▶ **WORK ITEM**
Repeat the data. Keep each line identical.

▶ **STUDY MATERIAL**
********************

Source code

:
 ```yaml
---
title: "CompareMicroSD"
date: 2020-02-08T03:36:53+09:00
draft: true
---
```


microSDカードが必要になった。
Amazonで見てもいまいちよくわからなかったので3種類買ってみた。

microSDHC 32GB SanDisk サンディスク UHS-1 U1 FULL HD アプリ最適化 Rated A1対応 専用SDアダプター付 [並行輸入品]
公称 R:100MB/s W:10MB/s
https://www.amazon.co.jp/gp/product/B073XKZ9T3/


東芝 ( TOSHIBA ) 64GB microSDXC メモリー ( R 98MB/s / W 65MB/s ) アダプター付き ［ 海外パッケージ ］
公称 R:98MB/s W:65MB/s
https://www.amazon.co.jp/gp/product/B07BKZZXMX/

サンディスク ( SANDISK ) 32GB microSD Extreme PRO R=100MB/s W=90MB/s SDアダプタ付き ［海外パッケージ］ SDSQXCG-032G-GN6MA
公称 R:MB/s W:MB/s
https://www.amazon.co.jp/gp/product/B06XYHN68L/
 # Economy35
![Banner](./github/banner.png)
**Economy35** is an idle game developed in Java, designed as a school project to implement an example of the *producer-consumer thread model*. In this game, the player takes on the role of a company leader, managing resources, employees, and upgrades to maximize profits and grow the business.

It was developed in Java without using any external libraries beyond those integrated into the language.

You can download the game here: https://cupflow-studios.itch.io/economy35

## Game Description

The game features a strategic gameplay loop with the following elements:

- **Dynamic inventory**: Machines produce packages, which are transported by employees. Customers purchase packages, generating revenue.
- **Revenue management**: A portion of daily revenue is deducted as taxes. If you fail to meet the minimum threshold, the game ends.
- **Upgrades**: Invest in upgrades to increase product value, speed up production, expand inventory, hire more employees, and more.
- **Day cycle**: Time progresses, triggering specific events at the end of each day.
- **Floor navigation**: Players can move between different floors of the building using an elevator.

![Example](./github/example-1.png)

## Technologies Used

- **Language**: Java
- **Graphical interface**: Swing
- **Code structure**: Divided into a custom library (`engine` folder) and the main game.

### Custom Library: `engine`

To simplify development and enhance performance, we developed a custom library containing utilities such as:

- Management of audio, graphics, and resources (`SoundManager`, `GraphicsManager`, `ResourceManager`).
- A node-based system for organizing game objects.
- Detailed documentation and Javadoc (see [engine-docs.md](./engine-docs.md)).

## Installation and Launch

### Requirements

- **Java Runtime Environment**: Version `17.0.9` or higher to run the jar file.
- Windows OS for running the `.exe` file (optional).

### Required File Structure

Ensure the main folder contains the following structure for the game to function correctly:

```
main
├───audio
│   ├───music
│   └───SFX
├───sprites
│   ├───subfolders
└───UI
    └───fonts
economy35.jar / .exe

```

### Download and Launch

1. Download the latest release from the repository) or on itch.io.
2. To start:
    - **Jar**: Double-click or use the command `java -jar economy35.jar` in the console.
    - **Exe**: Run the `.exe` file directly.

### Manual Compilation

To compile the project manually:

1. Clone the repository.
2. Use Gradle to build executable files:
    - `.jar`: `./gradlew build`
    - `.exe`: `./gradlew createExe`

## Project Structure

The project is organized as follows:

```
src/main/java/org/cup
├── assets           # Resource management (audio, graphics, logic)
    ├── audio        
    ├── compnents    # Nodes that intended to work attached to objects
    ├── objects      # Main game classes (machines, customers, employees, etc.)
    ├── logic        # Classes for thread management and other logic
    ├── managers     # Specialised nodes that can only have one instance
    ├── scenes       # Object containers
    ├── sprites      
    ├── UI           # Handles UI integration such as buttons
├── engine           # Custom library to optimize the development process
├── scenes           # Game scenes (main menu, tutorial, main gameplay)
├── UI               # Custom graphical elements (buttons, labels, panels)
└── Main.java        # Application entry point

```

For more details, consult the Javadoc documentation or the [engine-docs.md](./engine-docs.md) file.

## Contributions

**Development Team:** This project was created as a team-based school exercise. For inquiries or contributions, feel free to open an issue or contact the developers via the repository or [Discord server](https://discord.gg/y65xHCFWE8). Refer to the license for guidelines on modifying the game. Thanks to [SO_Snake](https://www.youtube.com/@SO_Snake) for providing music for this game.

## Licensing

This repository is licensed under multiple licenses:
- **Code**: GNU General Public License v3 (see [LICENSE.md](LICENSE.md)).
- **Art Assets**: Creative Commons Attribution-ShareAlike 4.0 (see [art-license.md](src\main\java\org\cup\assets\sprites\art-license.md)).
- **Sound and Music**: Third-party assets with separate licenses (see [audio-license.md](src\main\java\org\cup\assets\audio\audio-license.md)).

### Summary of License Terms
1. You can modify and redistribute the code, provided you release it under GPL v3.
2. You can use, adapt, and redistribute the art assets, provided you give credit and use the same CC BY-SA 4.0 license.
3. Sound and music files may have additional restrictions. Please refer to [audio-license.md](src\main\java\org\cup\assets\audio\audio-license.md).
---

********************

▶ **TASK OUTPUT**
Source code

:
 ```yaml
---
title: "CompareMicroSD"
date: 2020-02-08T03:36:53+09:00
draft: true
---
```


microSDカードが必要になった。
Amazonで見てもいまいちよくわからなかったので3種類買ってみた。

microSDHC 32GB SanDisk サンディスク UHS-1 U1 FULL HD アプリ最適化 Rated A1対応 専用SDアダプター付 [並行輸入品]
公称 R:100MB/s W:10MB/s
https://www.amazon.co.jp/gp/product/B073XKZ9T3/


東芝 ( TOSHIBA ) 64GB microSDXC メモリー ( R 98MB/s / W 65MB/s ) アダプター付き ［ 海外パッケージ ］
公称 R:98MB/s W:65MB/s
https://www.amazon.co.jp/gp/product/B07BKZZXMX/

サンディスク ( SANDISK ) 32GB microSD Extreme PRO R=100MB/s W=90MB/s SDアダプタ付き ［海外パッケージ］ SDSQXCG-032G-GN6MA
公称 R:MB/s W:MB/s
https://www.amazon.co.jp/gp/product/B06XYHN68L/
 # Economy35
![Banner](./github/banner.png)
**Economy35** is an idle game developed in Java, designed as a school project to implement an example of the *producer-consumer thread model*. In this game, the player takes on the role of a company leader, managing resources, employees, and upgrades to maximize profits and grow the business.

It was developed in Java without using any external libraries beyond those integrated into the language.

You can download the game here: https://cupflow-studios.itch.io/economy35

## Game Description

The game features a strategic gameplay loop with the following elements:

- **Dynamic inventory**: Machines produce packages, which are transported by employees. Customers purchase packages, generating revenue.
- **Revenue management**: A portion of daily revenue is deducted as taxes. If you fail to meet the minimum threshold, the game ends.
- **Upgrades**: Invest in upgrades to increase product value, speed up production, expand inventory, hire more employees, and more.
- **Day cycle**: Time progresses, triggering specific events at the end of each day.
- **Floor navigation**: Players can move between different floors of the building using an elevator.

![Example](./github/example-1.png)

## Technologies Used

- **Language**: Java
- **Graphical interface**: Swing
- **Code structure**: Divided into a custom library (`engine` folder) and the main game.

### Custom Library: `engine`

To simplify development and enhance performance, we developed a custom library containing utilities such as:

- Management of audio, graphics, and resources (`SoundManager`, `GraphicsManager`, `ResourceManager`).
- A node-based system for organizing game objects.
- Detailed documentation and Javadoc (see [engine-docs.md](./engine-docs.md)).

## Installation and Launch

### Requirements

- **Java Runtime Environment**: Version `17.0.9` or higher to run the jar file.
- Windows OS for running the `.exe` file (optional).

### Required File Structure

Ensure the main folder contains the following structure for the game to function correctly:

```
main
├───audio
│   ├───music
│   └───SFX
├───sprites
│   ├───subfolders
└───UI
    └───fonts
economy35.jar / .exe

```

### Download and Launch

1. Download the latest release from the repository) or on itch.io.
2. To start:
    - **Jar**: Double-click or use the command `java -jar economy35.jar` in the console.
    - **Exe**: Run the `.exe` file directly.

### Manual Compilation

To compile the project manually:

1. Clone the repository.
2. Use Gradle to build executable files:
    - `.jar`: `./gradlew build`
    - `.exe`: `./gradlew createExe`

## Project Structure

The project is organized as follows:

```
src/main/java/org/cup
├── assets           # Resource management (audio, graphics, logic)
    ├── audio        
    ├── compnents    # Nodes that intended to work attached to objects
    ├── objects      # Main game classes (machines, customers, employees, etc.)
    ├── logic        # Classes for thread management and other logic
    ├── managers     # Specialised nodes that can only have one instance
    ├── scenes       # Object containers
    ├── sprites      
    ├── UI           # Handles UI integration such as buttons
├── engine           # Custom library to optimize the development process
├── scenes           # Game scenes (main menu, tutorial, main gameplay)
├── UI               # Custom graphical elements (buttons, labels, panels)
└── Main.java        # Application entry point

```

For more details, consult the Javadoc documentation or the [engine-docs.md](./engine-docs.md) file.

## Contributions

**Development Team:** This project was created as a team-based school exercise. For inquiries or contributions, feel free to open an issue or contact the developers via the repository or [Discord server](https://discord.gg/y65xHCFWE8). Refer to the license for guidelines on modifying the game. Thanks to [SO_Snake](https://www.youtube.com/@SO_Snake) for providing music for this game.

## Licensing

This repository is licensed under multiple licenses:
- **Code**: GNU General Public License v3 (see [LICENSE.md](LICENSE.md)).
- **Art Assets**: Creative Commons Attribution-ShareAlike 4.0 (see [art-license.md](src\main\java\org\cup\assets\sprites\art-license.md)).
- **Sound and Music**: Third-party assets with separate licenses (see [audio-license.md](src\main\java\org\cup\assets\audio\audio-license.md)).

### Summary of License Terms
1. You can modify and redistribute the code, provided you release it under GPL v3.
2. You can use, adapt, and redistribute the art assets, provided you give credit and use the same CC BY-SA 4.0 license.
3. Sound and music files may have additional restrictions. Please refer to [audio-license.md](src\main\java\org\cup\assets\audio\audio-license.md).
---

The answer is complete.